I come back to this issue with some more interesting results. I did mention in the past that 'COPY INTO ... FROM stdin ..' seems to be a lot slower than 'COPY INTO ... FROM <filename> ...' Actually, I have just found something that may shift the problem away from the stdin itself. Look at the following two methods of restoring a previously dumped (rather small) database. RESTORE METHOD 1 (far too slow): $ mclient < backup.sql [ 62 ] [ 70199 ] [ 288 ] [ 70322 ] [ 69 ] [ 423 ] [ 280596 ] [ 4302 ] [ 49038 ] [ 1 ] [ 10 ] [ 6943 ] [ 6943 ] [ 3424 ] [ 3424 ] [ 3424 ] [ 1 ] [ 6943 ] [ 3424 ] TIME elapsed: 68 seconds RESTORE METHOD 2: $ echo "\< backup.sql" | mclient [ 62 ] [ 70199 ] [ 288 ] [ 70322 ] [ 69 ] [ 423 ] [ 280596 ] [ 4302 ] [ 49038 ] [ 1 ] [ 10 ] [ 6943 ] [ 6943 ] [ 3424 ] [ 3424 ] [ 3424 ] [ 1 ] [ 6943 ] [ 3424 ] TIME elapsed: 1 seconds Can anyone explain this difference? One further consideration: Method 2 works fine, but cannot be used to load gzipped dumps. Maybe this can be a feature request: '\<' should accept gzipped input. Roberto On Mon, 2009-05-18 at 13:03 +0200, Stefan Manegold wrote:
On Mon, May 18, 2009 at 11:57:57AM +0200, Stefan de Konink wrote:
On Mon, 18 May 2009, Stefan Manegold wrote:
In case you came to your conclusion from experimental/emperical study, I would be very interested to know about the experiemntes performed and the results measured. In that case, I would be verythankful if you could share the informative details with us, i.e. detailed descriptions of - experimental setup (HW, SW, datasets, workload/queries) - measured results (what was measured how, and what are the results?) - (your) discussion/analysis/interpretation of the results
I thought the MADAM meeting was for this.
Ok. fine.
... we should then revive the ideas of keeping note of MADAMs (e.g., on a Wiki or alike) as reference for those who cannot be present ...

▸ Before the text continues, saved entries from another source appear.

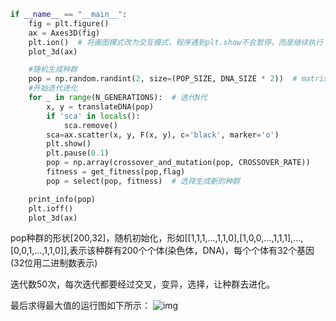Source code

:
```python
if __name__ == "__main__":
    fig = plt.figure()
    ax = Axes3D(fig)
    plt.ion()  # 将画图模式改为交互模式，程序遇到plt.show不会暂停，而是继续执行
    plot_3d(ax)

    #随机生成种群
    pop = np.random.randint(2, size=(POP_SIZE, DNA_SIZE * 2))  # matrix (POP_SIZE, DNA_SIZE)
    #开始迭代进化
    for _ in range(N_GENERATIONS):  # 迭代N代
        x, y = translateDNA(pop)
        if 'sca' in locals():
            sca.remove()
        sca=ax.scatter(x, y, F(x, y), c='black', marker='o')
        plt.show()
        plt.pause(0.1)
        pop = np.array(crossover_and_mutation(pop, CROSSOVER_RATE))
        fitness = get_fitness(pop,flag)
        pop = select(pop, fitness)  # 选择生成新的种群

    print_info(pop)
    plt.ioff()
    plot_3d(ax)
```
pop种群的形状[200,32]，随机初始化，形如[[1,1,1,...,1,1,0],[1,0,0,...,1,1,1],...,[0,0,1,...,1,1,0]],表示该种群有200个个体(染色体，DNA)，每个个体有32个基因(32位用二进制数表示)

迭代数50次，每次迭代都要经过交叉，变异，选择，让种群去进化。

最后求得最大值的运行图如下所示：
![img](C:\Users\yupf-a\Desktop\ga\12.gif)
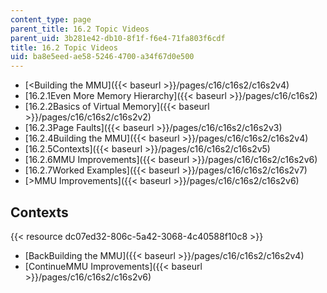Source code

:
 ```yaml
---
content_type: page
parent_title: 16.2 Topic Videos
parent_uid: 3b281e42-db10-8f1f-f6e4-71fa803f6cdf
title: 16.2 Topic Videos
uid: ba8e5eed-ae58-5246-4700-a34f67d0e500
---
```


*   [\<Building the MMU]({{< baseurl >}}/pages/c16/c16s2/c16s2v4)
*   [16.2.1Even More Memory Hierarchy]({{< baseurl >}}/pages/c16/c16s2)
*   [16.2.2Basics of Virtual Memory]({{< baseurl >}}/pages/c16/c16s2/c16s2v2)
*   [16.2.3Page Faults]({{< baseurl >}}/pages/c16/c16s2/c16s2v3)
*   [16.2.4Building the MMU]({{< baseurl >}}/pages/c16/c16s2/c16s2v4)
*   [16.2.5Contexts]({{< baseurl >}}/pages/c16/c16s2/c16s2v5)
*   [16.2.6MMU Improvements]({{< baseurl >}}/pages/c16/c16s2/c16s2v6)
*   [16.2.7Worked Examples]({{< baseurl >}}/pages/c16/c16s2/c16s2v7)
*   [\>MMU Improvements]({{< baseurl >}}/pages/c16/c16s2/c16s2v6)

Contexts
--------

{{< resource dc07ed32-806c-5a42-3068-4c40588f10c8 >}}

*   [BackBuilding the MMU]({{< baseurl >}}/pages/c16/c16s2/c16s2v4)
*   [ContinueMMU Improvements]({{< baseurl >}}/pages/c16/c16s2/c16s2v6)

Could you please elaborate on whether you consider you setup/schema "representaive" and/or whether/to which extend you think that your results for one specific case could be generalized to other cases?
Technically the only thing I have to prove to get my code reverted is that there are cases where late contraints hurt performance.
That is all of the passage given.